Но давать себя в обиду Анька не собиралась даже в пятилетнем возрасте. Мать прозвала ее жучкой после одного случая.
Соседка по площадке, встретив как-то Аню во дворе, где она гуляла абсолютно самостоятельно, вдруг запела:
— Такой чудесный ребенок, все умеет, все понимает, потому что родителями брошенный! Отец неизвестно где, мать якобы работает целыми днями или занимается своими делами! Няню почему-то уволили. Денег у матери на нее, видите ли, не хватает! А девочка растет сама по себе, никому не нужная!

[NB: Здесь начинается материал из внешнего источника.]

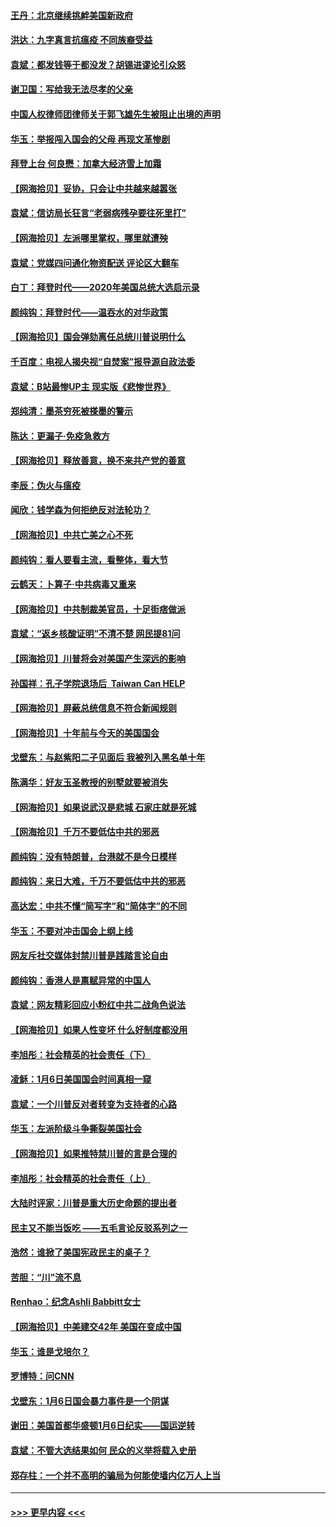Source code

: #### [王丹：北京继续挑衅美国新政府](../pages/nsc993/n12722456.md?t=01310002) 
#### [洪达：九字真言抗瘟疫 不同族裔受益](../pages/nsc993/n12722448.md?t=01310002) 
#### [袁斌：都发钱等于都没发？胡锡进谬论引众怒](../pages/nsc993/n12722393.md?t=01310002) 
#### [谢卫国：写给我无法尽孝的父亲](../pages/nsc993/n12720325.md?t=01310002) 
#### [中国人权律师团律师关于郭飞雄先生被阻止出境的声明](../pages/nsc993/n12720203.md?t=01310002) 
#### [华玉：举报闯入国会的父母 再现文革惨剧](../pages/nsc993/n12719070.md?t=01310002) 
#### [拜登上台 何良懋：加拿大经济雪上加霜](../pages/nsc993/n12718943.md?t=01310002) 
#### [【网海拾贝】妥协，只会让中共越来越嚣张](../pages/nsc993/n12717392.md?t=01310002) 
#### [袁斌：信访局长狂言“老弱病残孕要往死里打”](../pages/nsc993/n12717343.md?t=01310002) 
#### [【网海拾贝】左派哪里掌权，哪里就遭殃](../pages/nsc993/n12715009.md?t=01310002) 
#### [袁斌：党媒四问通化物资配送 评论区大翻车](../pages/nsc993/n12714950.md?t=01310002) 
#### [白丁：拜登时代——2020年美国总统大选启示录](../pages/nsc993/n12714920.md?t=01310002) 
#### [颜纯钩：拜登时代——温吞水的对华政策](../pages/nsc993/n12713245.md?t=01310002) 
#### [【网海拾贝】国会弹劾离任总统川普说明什么](../pages/nsc993/n12712816.md?t=01310002) 
#### [千百度：电视人揭央视“自焚案”报导源自政法委](../pages/nsc993/n12709760.md?t=01310002) 
#### [袁斌：B站最惨UP主 现实版《悲惨世界》](../pages/nsc993/n12709686.md?t=01310002) 
#### [郑纯清：墨茶穷死被搽墨的警示](../pages/nsc993/n12709262.md?t=01310002) 
#### [陈达：更漏子·免疫急救方](../pages/nsc993/n12709244.md?t=01310002) 
#### [【网海拾贝】释放善意，换不来共产党的善意](../pages/nsc993/n12708361.md?t=01310002) 
#### [李辰：伪火与瘟疫](../pages/nsc993/n12707981.md?t=01310002) 
#### [闻欣：钱学森为何拒绝反对法轮功？](../pages/nsc993/n12707407.md?t=01310002) 
#### [【网海拾贝】中共亡美之心不死](../pages/nsc993/n12707621.md?t=01310002) 
#### [颜纯钩：看人要看主流，看整体，看大节](../pages/nsc993/n12707536.md?t=01310002) 
#### [云鹤天：卜算子‧中共病毒又重来](../pages/nsc993/n12707408.md?t=01310002) 
#### [【网海拾贝】中共制裁美官员，十足街痞做派](../pages/nsc993/n12705115.md?t=01310002) 
#### [袁斌：“返乡核酸证明”不清不楚 网民提81问](../pages/nsc993/n12704982.md?t=01310002) 
#### [【网海拾贝】川普将会对美国产生深远的影响](../pages/nsc993/n12703045.md?t=01310002) 
#### [孙国祥：孔子学院退场后  Taiwan Can HELP](../pages/nsc993/n12702430.md?t=01310002) 
#### [【网海拾贝】屏蔽总统信息不符合新闻规则](../pages/nsc993/n12699998.md?t=01310002) 
#### [【网海拾贝】十年前与今天的美国国会](../pages/nsc993/n12696993.md?t=01310002) 
#### [戈壁东：与赵紫阳二子见面后 我被列入黑名单十年](../pages/nsc993/n12696215.md?t=01310002) 
#### [陈满华：好友玉圣教授的别墅就要被消失](../pages/nsc993/n12695411.md?t=01310002) 
#### [【网海拾贝】如果说武汉是悲城 石家庄就是死城](../pages/nsc993/n12694589.md?t=01310002) 
#### [【网海拾贝】千万不要低估中共的邪恶](../pages/nsc993/n12692771.md?t=01310002) 
#### [颜纯钩：没有特朗普，台港就不是今日模样](../pages/nsc993/n12692678.md?t=01310002) 
#### [颜纯钩：来日大难，千万不要低估中共的邪恶](../pages/nsc993/n12692080.md?t=01310002) 
#### [高达宏：中共不懂“简写字”和“简体字”的不同](../pages/nsc993/n12692068.md?t=01310002) 
#### [华玉：不要对冲击国会上纲上线](../pages/nsc993/n12689948.md?t=01310002) 
#### [网友斥社交媒体封禁川普是践踏言论自由](../pages/nsc993/n12687482.md?t=01310002) 
#### [颜纯钩：香港人是禀赋异常的中国人](../pages/nsc993/n12685142.md?t=01310002) 
#### [袁斌：网友精彩回应小粉红中共二战角色说法](../pages/nsc993/n12684994.md?t=01310002) 
#### [【网海拾贝】如果人性变坏 什么好制度都没用](../pages/nsc993/n12683000.md?t=01310002) 
#### [李旭彤：社会精英的社会责任（下）](../pages/nsc993/n12680604.md?t=01310002) 
#### [凌稣：1月6日美国国会时间真相一窥](../pages/nsc993/n12682780.md?t=01310002) 
#### [袁斌：一个川普反对者转变为支持者的心路](../pages/nsc993/n12682700.md?t=01310002) 
#### [华玉：左派阶级斗争撕裂美国社会](../pages/nsc993/n12681226.md?t=01310002) 
#### [【网海拾贝】如果推特禁川普的言是合理的](../pages/nsc993/n12681232.md?t=01310002) 
#### [李旭彤：社会精英的社会责任（上）](../pages/nsc993/n12680501.md?t=01310002) 
#### [大陆时评家：川普是重大历史命题的提出者](../pages/nsc993/n12679904.md?t=01310002) 
#### [民主又不能当饭吃 ——五毛言论反驳系列之一](../pages/nsc993/n12679877.md?t=01310002) 
#### [浩然：谁掀了美国宪政民主的桌子？](../pages/nsc993/n12679850.md?t=01310002) 
#### [苦胆：“川”流不息](../pages/nsc993/n12678388.md?t=01310002) 
#### [Renhao：纪念Ashli Babbitt女士](../pages/nsc993/n12678359.md?t=01310002) 
#### [【网海拾贝】中美建交42年 美国在变成中国](../pages/nsc993/n12678324.md?t=01310002) 
#### [华玉：谁是戈培尔？](../pages/nsc993/n12677515.md?t=01310002) 
#### [罗博特：问CNN](../pages/nsc993/n12677172.md?t=01310002) 
#### [戈壁东：1月6日国会暴力事件是一个阴谋](../pages/nsc993/n12674639.md?t=01310002) 
#### [谢田：美国首都华盛顿1月6日纪实——国运逆转](../pages/nsc993/n12673190.md?t=01310002) 
#### [袁斌：不管大选结果如何 民众的义举将载入史册](../pages/nsc993/n12672787.md?t=01310002) 
#### [郑存柱：一个并不高明的骗局为何能使墙内亿万人上当](../pages/nsc993/n12671449.md?t=01310002) 

----
#### [ >>> 更早内容 <<< ](../indexes/nsc993-earlier.md)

Аня поняла, что эти не понравившиеся ей разговоры надо немедленно остановить. Если сейчас не поставить соседку на место, наезды на родителей и сплетни будут продолжаться.
— Да замолчи ты, бабуля мелкая! — выдала Аня. — Играть мешаешь! У тебя свои дела, у меня — свои. Так что лучше топай отсюда подобру-поздорову!
Соседка, считавшая себя еще молодой, изумленно затихла, а потом, на все лады ругая современное грубое и наглое поколение, возмущенно протопала к дому. Зато расхваливать Аню и приставать с критикой ее родителей перестала. И вообще старалась обходить девчонку стороной. Как обо всем узнала мать, Аня не догадалась — не сама ведь соседка пожаловалась! — но прозвище «жучка» в семье прижилось. Аня на него не обижалась, считала справедливым и даже гордилась им.
Больше того, она взяла на вооружение крики разгневанной соседки и стала часто, с большим удовольствием и восторгом повторять, копируя чужую интонацию:
— А я совсем обняглела-а!
Девочке нравилось чувствовать и видеть себя сильнее, хитрее и практичнее других, взрослых и старших, проживших на земле куда больше, чем она, Анька, но ума и опыта так и не наживших. Это радовало, вдохновляло на новые подвиги и свершения, подзаряжало силами и энергией, как батарейку. И Аня усердно развивала свои способности, понимая, что именно они ее в конце концов вывезут. Куда и как вывезут — не догадывалась и не задумывалась. Просто знала — и все! И верила в свое светлое завтра.
В одиннадцать лет она заявила матери:
— Ты мне только о сексе ничего не рассказывай! Вы, взрослые, всегда делаете это с таким смущенным видом! Зачем ставить себя в неловкое положение? А я и так уже все выведала, что нужно.
Мать изумилась. Она пыталась заинтересовать Аню своей профессией, которую очень любила. Но Аня оставалась к ней равнодушной и намылилась поступать в медицинский.
— Архитектура — самое непонятное и сейчас почти забытое, к сожалению, искусство, — часто повторяла Евгения Александровна. — Не могу понять, почему так получилось! Ведь именно архитектура символизирует свою эпоху и в течение многих веков напоминает беспамятным людям о прошлом. Словно рассказывает с помощью немногих уцелевших строений и сохранившихся памятников о том, что думали и чувствовали люди, их построившие, о чем они мечтали. Любые храмы и церкви, дворцы и замки, жилые дома и коттеджи — это история. Они лучше всяких книг раскрывают суть, проблемы и величие своего времени.
От мамы Аня научилась внимательно вглядываться в дома, отличать их стиль и особенности, видеть их плюсы и минусы. Но становиться архитектором не собиралась. Только в мед… Она будет лечить людей.
В детстве, увлеченно занимаясь лечением заболевших кукол, зайцев и медведей, Аня вдруг решила, что врач — самый главный человек на земле. Он один может разобраться, что у человека болит, какие ему глотать таблетки, чтобы выздороветь, как себя вести, чтобы не заболеть снова… Он один распоряжается человеческим здоровьем и даже жизнью. Про Бога она тогда не думала. Мать была равнодушна к религии.
Ане часто казалось, что мать немного давит на нее, пробует подчинить себе во всем, сделать себе подобной. Она хотела вырваться из-под этой власти. И с помощью профессии тоже.